> Stored data entries
◆ ◆ ◆

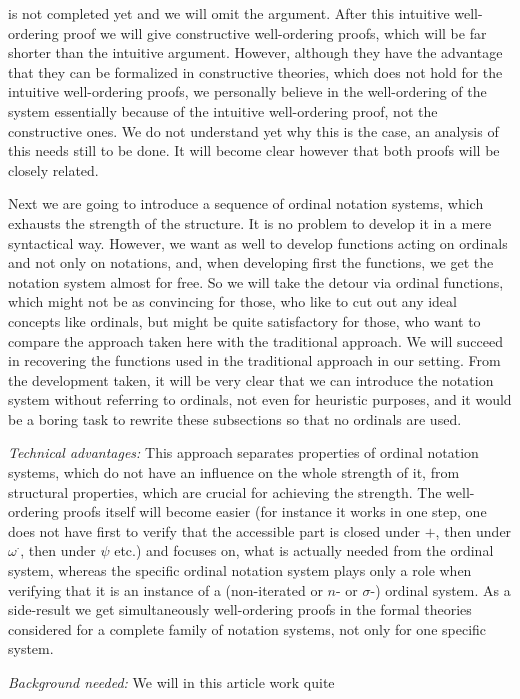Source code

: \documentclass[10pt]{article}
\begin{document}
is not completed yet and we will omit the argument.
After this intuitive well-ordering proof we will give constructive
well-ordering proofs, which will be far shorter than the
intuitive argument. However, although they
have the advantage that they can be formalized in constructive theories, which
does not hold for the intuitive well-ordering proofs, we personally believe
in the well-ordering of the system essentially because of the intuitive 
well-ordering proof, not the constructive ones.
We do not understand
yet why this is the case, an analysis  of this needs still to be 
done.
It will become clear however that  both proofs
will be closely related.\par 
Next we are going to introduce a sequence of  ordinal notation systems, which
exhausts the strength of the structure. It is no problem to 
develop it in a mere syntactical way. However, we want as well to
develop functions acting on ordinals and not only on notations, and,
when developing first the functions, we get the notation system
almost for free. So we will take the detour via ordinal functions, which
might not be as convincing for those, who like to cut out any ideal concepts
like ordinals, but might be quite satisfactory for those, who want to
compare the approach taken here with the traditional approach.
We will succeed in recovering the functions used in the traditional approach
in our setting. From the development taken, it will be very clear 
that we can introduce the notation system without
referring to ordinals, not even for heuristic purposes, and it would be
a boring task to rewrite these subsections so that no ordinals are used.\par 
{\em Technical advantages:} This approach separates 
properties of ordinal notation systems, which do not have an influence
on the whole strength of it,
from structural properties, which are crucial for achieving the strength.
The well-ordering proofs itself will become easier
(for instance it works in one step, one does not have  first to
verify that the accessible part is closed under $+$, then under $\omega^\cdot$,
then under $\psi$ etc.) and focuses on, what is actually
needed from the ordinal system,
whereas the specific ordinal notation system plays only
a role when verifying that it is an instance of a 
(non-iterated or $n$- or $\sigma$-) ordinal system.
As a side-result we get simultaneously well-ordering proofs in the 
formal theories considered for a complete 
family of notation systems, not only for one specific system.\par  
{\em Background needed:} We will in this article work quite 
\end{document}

◆ ◆ ◆

> What you need to do
Look above for the line holding "After this intuitive", then set down exactly that line and every line after it up to and including the line holding "might not be", with nothing else.

> Response to the exercise
After this intuitive well-ordering proof we will give constructive
well-ordering proofs, which will be far shorter than the
intuitive argument. However, although they
have the advantage that they can be formalized in constructive theories, which
does not hold for the intuitive well-ordering proofs, we personally believe
in the well-ordering of the system essentially because of the intuitive 
well-ordering proof, not the constructive ones.
We do not understand
yet why this is the case, an analysis  of this needs still to be 
done.
It will become clear however that  both proofs
will be closely related.\par 
Next we are going to introduce a sequence of  ordinal notation systems, which
exhausts the strength of the structure. It is no problem to 
develop it in a mere syntactical way. However, we want as well to
develop functions acting on ordinals and not only on notations, and,
when developing first the functions, we get the notation system
almost for free. So we will take the detour via ordinal functions, which
might not be as convincing for those, who like to cut out any ideal concepts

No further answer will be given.